Lara: Ihr musstet dafür auch nicht über die Inhaltsstoffe eurer Nahrung nachdenken. Viele aus meiner Generation wollen genau dorthin zurück. Zu dieser Transparenz, dass man weiß, woher Lebensmittel kommen, was darin ist und dass sie nachhaltig produziert werden.

 „Bei uns wurde immer aufgegessen“

Günther: Ich habe nicht den Eindruck, dass alle dasselbe wollen. Es gibt heute so viele verschiedene Ernährungsstile. Manchmal frage ich mich, wie ihr es überhaupt noch schafft, euch zu einem Essen zu treffen, so wie es bei uns früher war, als gegessen wurde, was auf den Tisch kam.
 
Lara: Alle zu einer Mahlzeit zu versammeln, ist heute wirklich schwer. Es gibt Veganer, Ökos, Gourmets und viele, die an einer Lebensmittelunverträglichkeit leiden oder es zumindest behaupten. Aber ich bin da überhaupt nicht pingelig. Auf jeden Fall probiere ich alles, egal wie exotisch es ist. Und ich esse meinen Teller immer leer. Ich finde, das gehört sich so, wenn jemand sich die Mühe gemacht hat, etwas zu kochen.
 
Günther: Das sehe ich tatsächlich oft, dass sich Leute den Teller vollhäufen und dann nur ein bisschen picken und den Rest stehen lassen. Das kenne ich nicht. Wir waren zehn Kinder, da wurde immer aufgegessen. Selbst Sachen, die ich nicht mochte wie zum Beispiel Kartoffelsuppe. Meine Mutter hatte dazu Eierkuchen gemacht und die bekam man nur, wenn der Suppenteller leer war.
 
Lara: Ich hätte gleich mit den Eierkuchen angefangen. Wir müssen zum Glück nicht mehr essen, was wir nicht mögen und wir haben auch nicht mehr so feste Essenszeiten. Morgens hat sich zum Beispiel jeder dann sein Frühstück gemacht, wenn er wach war und zwar das, was ihm am besten schmeckt. Wir haben uns in der Familie abends alle zum Essen getroffen.

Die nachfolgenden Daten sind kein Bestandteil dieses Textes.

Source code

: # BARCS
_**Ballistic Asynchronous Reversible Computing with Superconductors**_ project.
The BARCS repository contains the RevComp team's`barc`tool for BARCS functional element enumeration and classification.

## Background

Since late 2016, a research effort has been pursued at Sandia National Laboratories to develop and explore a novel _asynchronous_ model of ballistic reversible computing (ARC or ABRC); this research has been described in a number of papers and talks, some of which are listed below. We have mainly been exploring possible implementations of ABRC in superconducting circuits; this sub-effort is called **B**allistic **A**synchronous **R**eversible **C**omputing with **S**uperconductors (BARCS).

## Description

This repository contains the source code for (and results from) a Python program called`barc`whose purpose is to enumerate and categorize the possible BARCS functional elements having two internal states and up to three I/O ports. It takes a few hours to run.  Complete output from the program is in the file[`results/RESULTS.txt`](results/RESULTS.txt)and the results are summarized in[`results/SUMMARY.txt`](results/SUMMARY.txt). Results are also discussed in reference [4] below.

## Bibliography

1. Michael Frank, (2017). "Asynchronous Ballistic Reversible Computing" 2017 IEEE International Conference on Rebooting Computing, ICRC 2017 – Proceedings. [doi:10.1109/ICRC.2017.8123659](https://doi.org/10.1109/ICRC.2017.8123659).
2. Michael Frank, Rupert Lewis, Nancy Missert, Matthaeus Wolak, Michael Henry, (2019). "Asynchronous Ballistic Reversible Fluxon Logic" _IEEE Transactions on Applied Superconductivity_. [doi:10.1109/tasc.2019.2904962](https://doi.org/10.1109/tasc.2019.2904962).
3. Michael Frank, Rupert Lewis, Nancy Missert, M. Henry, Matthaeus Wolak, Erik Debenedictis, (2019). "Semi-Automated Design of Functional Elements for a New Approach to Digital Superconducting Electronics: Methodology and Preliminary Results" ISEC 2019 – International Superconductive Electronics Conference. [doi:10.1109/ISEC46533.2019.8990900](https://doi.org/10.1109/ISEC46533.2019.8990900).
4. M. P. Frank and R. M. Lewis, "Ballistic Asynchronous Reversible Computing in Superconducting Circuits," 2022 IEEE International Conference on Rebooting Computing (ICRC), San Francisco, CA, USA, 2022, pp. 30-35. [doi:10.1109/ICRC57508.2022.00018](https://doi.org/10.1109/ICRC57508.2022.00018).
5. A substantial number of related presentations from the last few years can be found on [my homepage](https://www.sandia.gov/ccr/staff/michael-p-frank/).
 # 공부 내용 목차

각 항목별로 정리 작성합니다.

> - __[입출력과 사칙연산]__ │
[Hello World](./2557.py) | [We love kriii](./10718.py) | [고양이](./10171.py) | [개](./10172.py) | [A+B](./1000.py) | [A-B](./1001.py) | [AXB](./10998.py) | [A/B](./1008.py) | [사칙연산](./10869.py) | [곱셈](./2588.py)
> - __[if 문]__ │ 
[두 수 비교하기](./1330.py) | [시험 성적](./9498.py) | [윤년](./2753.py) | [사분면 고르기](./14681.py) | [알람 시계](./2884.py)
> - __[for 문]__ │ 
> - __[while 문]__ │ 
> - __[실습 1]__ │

„Wir waren bei allen drei Mahlzeiten dabei“

Günther: In meiner Kindheit gab es immer drei festgelegten Mahlzeiten zu bestimmten Uhrzeiten: Frühstück, Mittagessen, Abendbrot und am Sonntag noch Kaffee und Kuchen. Da waren wir immer alle dabei. Dazwischen gab es nichts. Es war auch gar nichts da, das man zwischendurch hätte essen können oder wo man sich mal eben einen Schokoriegel besorgen könnte. Das haltet ihr jungen Leute ganz anders. Manchmal beim Einkaufen, sehe ich ganze Wagen voller Snacks, die man nicht mal mehr einer geregelten Mahlzeit zuordnen kann. Es sieht bisweilen aus, als würde bald niemand mehr kochen.
 
Lara: Wir essen sicher mehr zwischendurch als du. Wenn man auf etwas Lust hat, dann gibt es das auch. Hier mal ein Schokoriegel, da mal ein Snack. Aber ich finde auch: Wer essen will, muss kochen können. Ich habe für meine jüngeren Geschwister schon gekocht und koche jetzt auch für mich allein und backe manchmal sogar mein Brot selbst. Vieles habe ich von meiner Mutter übernommen. Aber bei meiner kleinen Schwester ist das schon anders. Sie hat das nie besonders interessiert. Ich glaube, sie kann gerade mal ein Ei braten.
 
Günther: Kochen ist doch eine richtige Qualifikation von großem Wert. Meine Mutter hat noch zwei Jahre lang eine Kochschule für junge Bauerntöchter besucht und hat das dort sehr gut gelernt. Seit deine Großmutter tot ist, kann ich mich schon selbst ganz gut versorgen. Aber für mich steht heute auch eher der Nutzen im Vordergrund. Ich würde für mich allein nicht so ewig in der Küche stehen wollen. Aber ich achte schon darauf, dass ich genug Gemüse esse.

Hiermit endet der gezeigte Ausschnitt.